[Document images with source code]
++++++

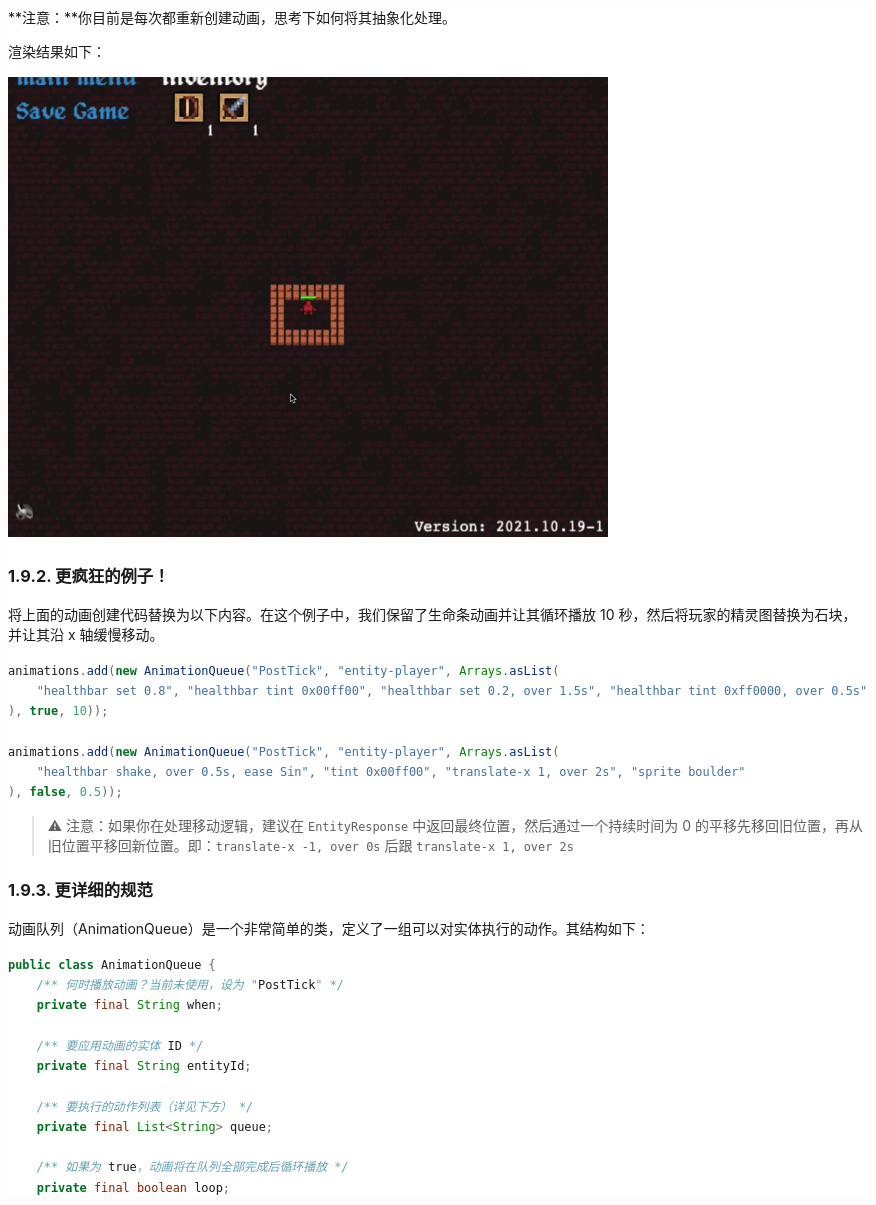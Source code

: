 \*\*注意：\*\*你目前是每次都重新创建动画，思考下如何将其抽象化处理。

渲染结果如下：

![](/images/customisations8.png)

### 1.9.2. 更疯狂的例子！

将上面的动画创建代码替换为以下内容。在这个例子中，我们保留了生命条动画并让其循环播放 10 秒，然后将玩家的精灵图替换为石块，并让其沿 x 轴缓慢移动。

```java
animations.add(new AnimationQueue("PostTick", "entity-player", Arrays.asList(
    "healthbar set 0.8", "healthbar tint 0x00ff00", "healthbar set 0.2, over 1.5s", "healthbar tint 0xff0000, over 0.5s"
), true, 10));

animations.add(new AnimationQueue("PostTick", "entity-player", Arrays.asList(
    "healthbar shake, over 0.5s, ease Sin", "tint 0x00ff00", "translate-x 1, over 2s", "sprite boulder"
), false, 0.5));
```

> ⚠ 注意：如果你在处理移动逻辑，建议在 `EntityResponse` 中返回最终位置，然后通过一个持续时间为 0 的平移先移回旧位置，再从旧位置平移回新位置。即：`translate-x -1, over 0s` 后跟 `translate-x 1, over 2s`

### 1.9.3. 更详细的规范

动画队列（AnimationQueue）是一个非常简单的类，定义了一组可以对实体执行的动作。其结构如下：

```java
public class AnimationQueue {
    /** 何时播放动画？当前未使用，设为 "PostTick" */
    private final String when;

    /** 要应用动画的实体 ID */
    private final String entityId;

    /** 要执行的动作列表（详见下方） */
    private final List<String> queue;

    /** 如果为 true，动画将在队列全部完成后循环播放 */
    private final boolean loop;

```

++++++

**Work to be completed:** Extract each line from the entries above that contains the string "tint".

**Exercise response:**
    "healthbar set 0.8", "healthbar tint 0x00ff00", "healthbar set 0.2, over 1.5s", "healthbar tint 0xff0000, over 0.5s"
    "healthbar shake, over 0.5s, ease Sin", "tint 0x00ff00", "translate-x 1, over 2s", "sprite boulder"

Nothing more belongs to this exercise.